=== WORK INSTRUCTIONS ===
In the entries that follow, the line with "The server and" opens the range and the line with "Select a folder." closes it; repeat that range exactly, both lines included.

=== Dataset entries ===
*** Block opens ***

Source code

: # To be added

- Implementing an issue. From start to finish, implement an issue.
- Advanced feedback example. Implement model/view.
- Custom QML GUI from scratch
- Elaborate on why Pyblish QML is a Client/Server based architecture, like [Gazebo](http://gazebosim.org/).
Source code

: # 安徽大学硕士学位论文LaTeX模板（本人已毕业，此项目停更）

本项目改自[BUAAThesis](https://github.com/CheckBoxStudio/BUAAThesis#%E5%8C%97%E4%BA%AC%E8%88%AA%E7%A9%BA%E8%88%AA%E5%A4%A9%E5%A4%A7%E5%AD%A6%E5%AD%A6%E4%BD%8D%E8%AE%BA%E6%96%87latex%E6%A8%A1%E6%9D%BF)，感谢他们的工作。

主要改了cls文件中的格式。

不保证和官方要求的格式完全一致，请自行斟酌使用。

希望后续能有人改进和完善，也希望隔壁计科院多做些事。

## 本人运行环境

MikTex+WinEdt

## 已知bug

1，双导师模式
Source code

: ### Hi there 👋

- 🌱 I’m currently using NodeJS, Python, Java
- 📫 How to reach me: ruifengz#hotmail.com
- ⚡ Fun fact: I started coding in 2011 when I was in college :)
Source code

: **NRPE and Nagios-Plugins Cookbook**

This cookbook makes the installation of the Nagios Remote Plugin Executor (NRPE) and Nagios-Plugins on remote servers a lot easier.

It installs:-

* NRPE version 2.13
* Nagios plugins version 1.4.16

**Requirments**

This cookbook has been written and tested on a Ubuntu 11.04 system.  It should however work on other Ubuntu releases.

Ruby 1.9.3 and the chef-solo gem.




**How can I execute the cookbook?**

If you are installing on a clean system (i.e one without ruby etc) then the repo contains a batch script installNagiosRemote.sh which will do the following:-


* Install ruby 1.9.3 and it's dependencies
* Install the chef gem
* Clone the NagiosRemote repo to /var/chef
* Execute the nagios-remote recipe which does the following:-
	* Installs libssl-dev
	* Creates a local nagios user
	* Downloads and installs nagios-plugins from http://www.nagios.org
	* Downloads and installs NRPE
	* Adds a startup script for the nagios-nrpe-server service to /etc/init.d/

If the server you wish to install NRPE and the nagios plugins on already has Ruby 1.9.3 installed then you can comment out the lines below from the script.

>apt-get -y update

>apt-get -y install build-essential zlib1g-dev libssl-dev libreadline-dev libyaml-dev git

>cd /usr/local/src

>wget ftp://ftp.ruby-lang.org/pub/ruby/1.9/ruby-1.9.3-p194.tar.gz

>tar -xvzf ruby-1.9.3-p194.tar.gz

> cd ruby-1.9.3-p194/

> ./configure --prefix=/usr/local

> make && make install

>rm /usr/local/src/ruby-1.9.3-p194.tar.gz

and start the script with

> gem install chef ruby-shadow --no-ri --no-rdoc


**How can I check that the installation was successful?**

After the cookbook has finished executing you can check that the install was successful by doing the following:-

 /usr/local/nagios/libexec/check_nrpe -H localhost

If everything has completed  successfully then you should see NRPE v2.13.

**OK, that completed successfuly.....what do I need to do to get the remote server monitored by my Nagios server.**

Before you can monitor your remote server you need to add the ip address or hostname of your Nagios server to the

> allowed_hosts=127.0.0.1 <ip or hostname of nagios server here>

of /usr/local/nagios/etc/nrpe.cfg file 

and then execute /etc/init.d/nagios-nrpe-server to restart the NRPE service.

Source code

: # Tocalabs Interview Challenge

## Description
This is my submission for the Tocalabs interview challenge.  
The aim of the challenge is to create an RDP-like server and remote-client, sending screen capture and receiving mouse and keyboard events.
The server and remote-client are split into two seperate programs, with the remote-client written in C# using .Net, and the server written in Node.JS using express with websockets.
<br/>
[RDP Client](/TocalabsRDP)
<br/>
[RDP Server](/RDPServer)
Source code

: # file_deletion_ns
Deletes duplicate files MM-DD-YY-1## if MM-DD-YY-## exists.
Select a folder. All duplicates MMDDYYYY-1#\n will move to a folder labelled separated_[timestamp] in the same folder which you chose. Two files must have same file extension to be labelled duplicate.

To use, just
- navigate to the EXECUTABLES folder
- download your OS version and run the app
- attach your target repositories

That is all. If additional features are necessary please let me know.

*** Block closes ***

=== REPLY TO THE EXERCISE ===
The server and remote-client are split into two seperate programs, with the remote-client written in C# using .Net, and the server written in Node.JS using express with websockets.
<br/>
[RDP Client](/TocalabsRDP)
<br/>
[RDP Server](/RDPServer)
Source code

: # file_deletion_ns
Deletes duplicate files MM-DD-YY-1## if MM-DD-YY-## exists.
Select a folder. All duplicates MMDDYYYY-1#\n will move to a folder labelled separated_[timestamp] in the same folder which you chose. Two files must have same file extension to be labelled duplicate.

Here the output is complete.